▶ [WHAT THE TASK REQUIRES] Looking at the records below, please work out how many lines contain the word "mathbb" and give the number alone.

▶ [Source texts of formatted documents]
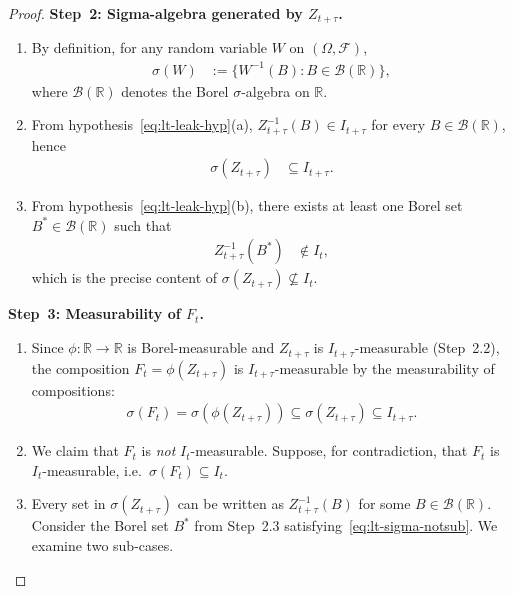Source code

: \documentclass[12pt,openany]{book}
\newcommand{\calF}{\mathcal{F}}
\newcommand{\calI}{\mathcal{I}}
\numberwithin{equation}{chapter}
\theoremstyle{plain}
\theoremstyle{definition}
\theoremstyle{remark}
\numberwithin{equation}{chapter}
\theoremstyle{plain}
\def\calI{I}%
\begin{document}
\begin{proof}
\medskip
\noindent\textbf{Step~2: Sigma-algebra generated by $Z_{t+\tau}$.}
\begin{enumerate}
  \item By definition, for any random variable $W$ on
        $(\Omega,\calF)$,
        \begin{align}
          \sigma(W) &:= \{W^{-1}(B) : B \in \mathcal{B}(\mathbb{R})\},
          \label{eq:lt-sigma-def}
        \end{align}
        where $\mathcal{B}(\mathbb{R})$ denotes the Borel
        $\sigma$-algebra on $\mathbb{R}$.
  \item From hypothesis~\eqref{eq:lt-leak-hyp}(a),
        $Z_{t+\tau}^{-1}(B) \in \calI_{t+\tau}$ for every
        $B \in \mathcal{B}(\mathbb{R})$, hence
        \begin{align}
          \sigma(Z_{t+\tau}) &\subseteq \calI_{t+\tau}.
          \label{eq:lt-sigma-sub}
        \end{align}
  \item From hypothesis~\eqref{eq:lt-leak-hyp}(b), there exists
        at least one Borel set $B^* \in \mathcal{B}(\mathbb{R})$
        such that
        \begin{align}
          Z_{t+\tau}^{-1}(B^*) &\notin \calI_t,
          \label{eq:lt-sigma-notsub}
        \end{align}
        which is the precise content of
        $\sigma(Z_{t+\tau}) \not\subseteq \calI_t$.
\end{enumerate}

\medskip
\noindent\textbf{Step~3: Measurability of $F_t$.}
\begin{enumerate}
  \item Since $\phi : \mathbb{R} \to \mathbb{R}$ is
        Borel-measurable and $Z_{t+\tau}$ is
        $\calI_{t+\tau}$-measurable (Step~2.2), the composition
        $F_t = \phi(Z_{t+\tau})$ is $\calI_{t+\tau}$-measurable
        by the measurability of compositions:
        \begin{align}
          \sigma(F_t)
            = \sigma\!\left(\phi(Z_{t+\tau})\right)
            \subseteq \sigma(Z_{t+\tau})
            \subseteq \calI_{t+\tau}.
          \label{eq:lt-Ft-sub}
        \end{align}
  \item We claim that $F_t$ is \emph{not} $\calI_t$-measurable.
        Suppose, for contradiction, that $F_t$ is
        $\calI_t$-measurable, i.e.\
        $\sigma(F_t) \subseteq \calI_t$.
  \item Every set in $\sigma(Z_{t+\tau})$ can be written as
        $Z_{t+\tau}^{-1}(B)$ for some $B \in \mathcal{B}(\mathbb{R})$.
        Consider the Borel set $B^*$ from
        Step~2.3 satisfying~\eqref{eq:lt-sigma-notsub}.  We
        examine two sub-cases.


\end{enumerate}
\end{proof}
\end{document}
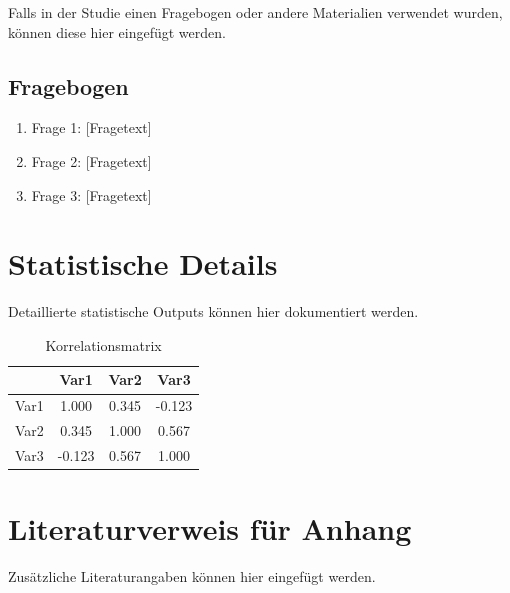 Falls in der Studie einen Fragebogen oder andere Materialien verwendet wurden,
können diese hier eingefügt werden.

\subsection{Fragebogen}

\begin{enumerate}
    \item Frage 1: [Fragetext]
    \item Frage 2: [Fragetext]
    \item Frage 3: [Fragetext]
\end{enumerate}

\section{Statistische Details}
\label{app:statistics}

Detaillierte statistische Outputs können hier dokumentiert werden.

\begin{table}[h]
    \centering
    \caption{Korrelationsmatrix}
    \label{tab:correlations}
    \begin{tabular}{lccc}
        \toprule
             & \textbf{Var1} & \textbf{Var2} & \textbf{Var3} \\
        \midrule
        Var1 & 1.000         & 0.345         & -0.123        \\
        Var2 & 0.345         & 1.000         & 0.567         \\
        Var3 & -0.123        & 0.567         & 1.000         \\
        \bottomrule
    \end{tabular}
\end{table}

\section{Literaturverweis für Anhang}
\label{app:literature}

Zusätzliche Literaturangaben können hier eingefügt werden.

▶ [ANSWER AREA] 7